Fino a pochi anni fa in Puglia erano note soltanto altre due necropoli a cremazione: Torre Castelluccio a Pulsano (Taranto) e in contrada Pozzillo a Canosa di Puglia (Bari), scoperte tra gli anni 50 e 60 del secolo scorso. La necropoli di Torre Guaceto, oltre ad aggiungere un importante tassello a questo quadro storico, si identifica anche come la più antica al di sotto della zona del Po.
Le due distinte zone di scavo sono state realizzate sbancando una fitta area di tamerici che occupano buona parte della linea di costa.
Molti dei vasi infatti sono aggrovigliati tra le radici degli arbusti che rendono decisamente più ardua e delicata la loro rimozione. «Le tombe si trovano a pochi centimetri sotto la sabbia per cui il contatto con l’ambiente marino e soprattutto gli acidi umici delle radici delle tamerici vanno a impattare sulle urne e sulle ossa al loro interno arrivando, in alcuni casi, a distruggerle» – ci spiega il professor Scarano mentre ci mostra alcune delle urne rinvenute ancora racchiuse nei pozzetti.
Alcune delle urne risultano frammentate o anche sovrapposte tra di loro, altre invece presentano sia l’urna, sia la ciotola di copertura ancora integralmente conservate all’interno del pozzetto e che, in alcuni casi, sono riccamente adornate con motivi decorativi ad impressione e solcature. «Questo sono sepolture da attribuire ad individui di rango elevato – ci illustra Scarano -. Il rinvenimento di un rasoio bitagliente in bronzo tipo Pertosa suggerirebbe per la prima volta la presenza di un individuo di sesso maschile tra le tombe con corredi di pregio».
Attorno alle urne cenerarie vengono rinvenuti anche i cosiddetti vasi accessori contenenti, in base ai risultati delle analisi chimiche effettuate, bevande fermentate a base di cereali: la birra dell’età del Bronzo.
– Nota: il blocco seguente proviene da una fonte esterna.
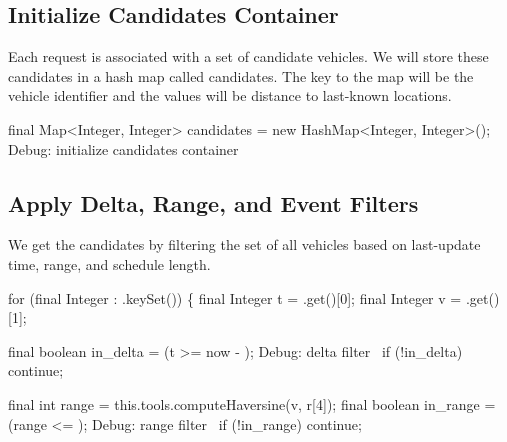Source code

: \subsection{Initialize Candidates Container}

Each request is associated with a set of candidate vehicles. We will store
these candidates in a hash map called {\Tt{}candidates\nwendquote}. The key to the map will
be the vehicle identifier and the values will be distance to last-known
locations.

\nwenddocs{}\endmoddef\nwstartdeflinemarkup{}\nwenddeflinemarkup
final Map<Integer, Integer> candidates = new HashMap<Integer, Integer>();
\LA{}Debug: initialize candidates container~{\nwtagstyle{}}\RA{}
\nwendcode{}\nwdocspar

\subsection{Apply Delta, Range, and Event Filters}

We get the candidates by filtering the set of all vehicles based on last-update
time, range, and schedule length.

\nwenddocs{}\endmoddef\nwstartdeflinemarkup{}\nwenddeflinemarkup
for (final Integer  : .keySet()) \{
  final Integer t = .get()[0];
  final Integer v = .get()[1];

  final boolean in_delta = (t >= now - );
  \LA{}Debug: delta filter~{\nwtagstyle{}}\RA{}
  if (!in_delta)
    continue;

  final int range = this.tools.computeHaversine(v, r[4]);
  final boolean in_range = (range <= );
  \LA{}Debug: range filter~{\nwtagstyle{}}\RA{}
  if (!in_range)
    continue;

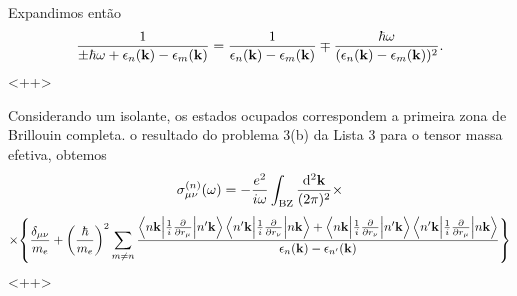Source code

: \documentclass[a4paper,10pt]{article}
\begin{document}
Expandimos então
$$
\frac{1}{\pm \hbar \omega + \epsilon_n(\vb{k}) - \epsilon_m(\vb{k})} =
\frac{1}{\epsilon_n(\vb{k}) - \epsilon_m(\vb{k})}
\mp \frac{\hbar\omega}{(\epsilon_n(\vb{k}) - \epsilon_m(\vb{k}))^2}.
$$
<++>

Considerando um isolante, os estados ocupados correspondem a primeira zona de Brillouin completa. o resultado do problema 3(b) da Lista 3 para o tensor massa efetiva, obtemos
$$
\sigma^{(n)}_{\mu\nu}(\omega) = -\frac{e^2}{i\omega} \int_{\text{BZ}} \frac{\dd[2]{\vb{k}}}{(2\pi)^2} \times
$$
$$
\times \qty{
\frac{\delta_{\mu\nu}}{m_e} +
\qty(\frac{\hbar}{m_e})^2
\sum_{m\neq n}
\frac{
\mel**{n\vb{k}}{\frac{1}{i}\pdv{r_\mu}}{n'\vb{k}} \mel**{n'\vb{k}}{\frac{1}{i}\pdv{r_\nu}}{n\vb{k}} +
\mel**{n\vb{k}}{\frac{1}{i}\pdv{r_\nu}}{n'\vb{k}} \mel**{n'\vb{k}}{\frac{1}{i}\pdv{r_\mu}}{n\vb{k}}
}{\epsilon_n(\vb{k}) - \epsilon_{n'}(\vb{k})}
}
$$
<++>
\end{document}
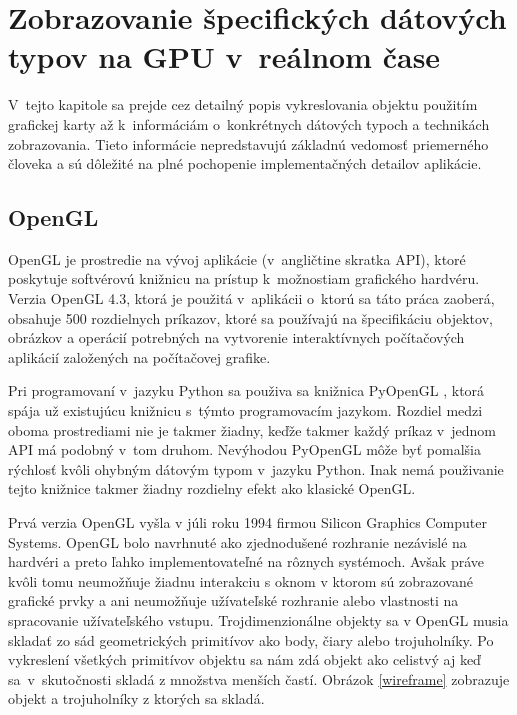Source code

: \chapter{Zobrazovanie špecifických dátových typov na GPU v~reálnom čase}
\label{Teoria}
V~tejto kapitole sa prejde cez detailný popis vykreslovania objektu použitím grafickej karty až k~informáciám o~konkrétnych dátových typoch a technikách zobrazovania. Tieto informácie nepredstavujú základnú vedomosť priemerného človeka a sú dôležité na plné pochopenie implementačných detailov aplikácie.
\section{OpenGL}
OpenGL je prostredie na vývoj aplikácie \cite{OpenGLPG} (v~angličtine skratka API), ktoré poskytuje softvérovú knižnicu na prístup k~možnostiam grafického hardvéru. Verzia OpenGL 4.3, ktorá je použitá v~aplikácii o~ktorú sa táto práca zaoberá, obsahuje 500 rozdielnych príkazov, ktoré sa používajú na špecifikáciu objektov, obrázkov a operácií potrebných na vytvorenie interaktívnych počítačových aplikácií založených na počítačovej grafike.

Pri programovaní v~jazyku Python sa použiva sa knižnica \mbox{PyOpenGL} \cite{PyOpenGL}, ktorá spája už existujúcu knižnicu s~týmto programovacím jazykom. Rozdiel medzi oboma prostrediami nie je takmer žiadny, keďže takmer každý príkaz v~jednom API má podobný v~tom druhom. Nevýhodou PyOpenGL môže byť pomalšia rýchlosť kvôli ohybným dátovým typom v~jazyku Python. Inak nemá použivanie tejto knižnice takmer žiadny rozdielny efekt ako klasické OpenGL.

Prvá verzia OpenGL \cite{OpenGLPG} vyšla v júli roku 1994 firmou Silicon Graphics Computer Systems. OpenGL bolo navrhnuté ako zjednodušené rozhranie nezávislé na hardvéri a preto ľahko implementovateľné na rôznych systémoch. Avšak práve kvôli tomu neumožňuje žiadnu interakciu s oknom v ktorom sú zobrazované grafické prvky a ani neumožňuje užívateľské rozhranie alebo vlastnosti na spracovanie užívateľského vstupu. Trojdimenzionálne objekty sa v OpenGL musia skladať zo sád geometrických primitívov ako body, čiary alebo trojuholníky. Po vykreslení všetkých primitívov objektu sa nám zdá objekt ako celistvý aj keď sa~v~skutočnosti skladá z množstva menších častí. Obrázok \ref{wireframe} zobrazuje objekt a trojuholníky z ktorých sa skladá.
Un particolare che testimonia lo svolgimento di vere e proprie cerimonie funerarie durante le sepolture.
Ma che fine fa tutto questo materiale recuperato? Il Consorzio di Torre Guaceto si è dotato, già a partire dal 2008, di un proprio laboratorio di archeologia nella vicina frazione di Serranova. È qui che il team di giovani archeologi termina il proprio lavoro giornaliero portando con sé i vari ritrovamenti che vengono puliti, catalogati e studiati.
Nel laboratorio vengono analizzati i resti cremati attraverso degli accurati microscavi effettuati all’interno delle urne. I resti, seppur frammentati e combusti, forniscono un’importante mole di informazioni sul rito funerario, sulla demografia e struttura sociale delle comunità.
«Il nostro obiettivo è però avere un contenitore museale più grande, da allestire magari in uno degli immobili già presenti all’interno del territorio della Riserva, che ci consenta di raccontare in loco la millenaria storia del luogo» ci spiega il professor Scarano mentre ci mostra alcuni dei vasi ripuliti e ricostruiti in tutta la loro bellezza.
«Avere noi archeologi a Torre Guaceto è una risorsa continua perché la storia della riserva si va ad aggiungere al racconto della vegetazione e della fauna selvatica – continua Scarano -. Un’interrelazione multidisciplinare di saperi che colpisce molto sia i turisti sia i locali».
È un’opportunità unica di immergersi nella storia sepolta sotto la sabbia, di apprezzare la vita che prospera tra tamerici e canneti, e di contemplare la maestosità del mare Adriatico. Torre Guaceto incarna la perfetta armonia tra patrimonio storico e bellezze naturali, un luogo che ci ricorda quanto sia importante preservare e celebrare il nostro passato, mentre ci godiamo il presente.